Par Pierre Galand, président de l’ABP

Ces mots ont été prononcés par Mohammed Al-Kurd à la tribune de l’Assemblée générale de l’ONU le 29 novembre 2021, journée internationale de solidarité avec le peuple palestinien. Dans un réquisitoire poignant, l’étoile montante de la jeunesse militante palestinienne (lire article page 26-29) a rappelé cette réalité implacable : qu’il s’agisse du nettoyage ethnique (en particulier dans son quartier de Sheikh Jarrah), du blocus de Gaza ou encore de la colonisation effrénée de la Cisjordanie, les forfaitures du gouvernement israélien sont connues de tous. Pour autant, rien ne laisse présager un début de réaction conséquente de la communauté internationale, pourtant seule à même d’empêcher sur le terrain l’impitoyable application de la loi du plus fort.

Combien de massacres, de châtiments collectifs et autres crimes contre l’humanité faudra-t-il encore pour déchirer le voile pudique honteusement jeté sur le désastre israélo-palestinien ? L’actualité géopolitique n’incite guère à l’optimisme. Dans le monde arabe, les autocrates se complaisent dans des partenariats conclus à la fois contre les intérêts de leur propre population (bien souvent ciblée par le logiciel espion Pegasus made in Tel Aviv), contre les Palestiniens (grands absents des accords de normalisation) et accroissant les tensions régionales au Moyen-Orient et au Maghreb.

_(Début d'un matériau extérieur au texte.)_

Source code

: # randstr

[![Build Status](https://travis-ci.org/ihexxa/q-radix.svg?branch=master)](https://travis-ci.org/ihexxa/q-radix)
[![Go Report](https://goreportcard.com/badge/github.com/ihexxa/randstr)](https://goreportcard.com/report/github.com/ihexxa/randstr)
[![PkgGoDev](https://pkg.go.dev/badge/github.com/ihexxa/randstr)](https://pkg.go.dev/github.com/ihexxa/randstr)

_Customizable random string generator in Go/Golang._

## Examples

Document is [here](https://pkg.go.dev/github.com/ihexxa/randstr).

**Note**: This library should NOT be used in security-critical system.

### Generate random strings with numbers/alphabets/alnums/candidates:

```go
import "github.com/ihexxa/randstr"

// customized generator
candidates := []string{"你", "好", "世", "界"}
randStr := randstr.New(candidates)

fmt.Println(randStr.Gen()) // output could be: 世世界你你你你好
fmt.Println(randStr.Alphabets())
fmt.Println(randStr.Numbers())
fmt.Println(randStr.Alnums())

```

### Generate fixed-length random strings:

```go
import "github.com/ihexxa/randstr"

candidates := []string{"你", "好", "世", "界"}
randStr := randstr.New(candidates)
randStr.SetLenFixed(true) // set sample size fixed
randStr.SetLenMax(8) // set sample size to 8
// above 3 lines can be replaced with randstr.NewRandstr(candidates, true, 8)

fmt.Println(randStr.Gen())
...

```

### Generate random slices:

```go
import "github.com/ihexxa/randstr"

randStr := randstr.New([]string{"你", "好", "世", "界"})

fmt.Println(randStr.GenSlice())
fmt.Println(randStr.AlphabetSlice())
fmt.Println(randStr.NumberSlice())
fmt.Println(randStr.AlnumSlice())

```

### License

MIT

Les Occidentaux ne sont pas en reste, qui ne ratent aucune occasion d’approfondir leurs liens avec Israël, dont le blason a été opportunément redoré grâce à une alternance politique qui n’a pourtant fondamentalement rien changé à l’architecture de la domination qui pèse sur les Palestiniens (lire dossier pages 3 à 25).

Ce qu’il faut bien qualifier de démission de la communauté internationale appelle à une mobilisation générale des citoyennes et citoyens attachés à la justice et au droit à l’autodétermination des peuples à travers le monde. C’est le sens de l’appel de Leïla Chahid, ancienne ambassadrice de l’Autorité palestinienne auprès de la Belgique, du Luxembourg et de l’Union européenne, lors d’une conférence-débat organisée par l’Association belgo-palestinienne le 27 novembre dernier. «Dans la période de reflux de la diplomatie palestinienne, les sociétés civiles des pays étrangers doivent se faire les relais de la population palestinienne auprès de leurs dirigeants pour que cesse cette fausse équivalence entre l’assassin et celui qu’on assassine.»

C’est en effet de notre capacité à assumer ce rôle d’allié à notre modeste niveau en pressant nos responsables politiques de poser enfin les actes nécessaires – à commencer par la mise en place de sanctions contre Israël – que dépendra en partie le maintien ou la chute du régime d’apartheid israélien.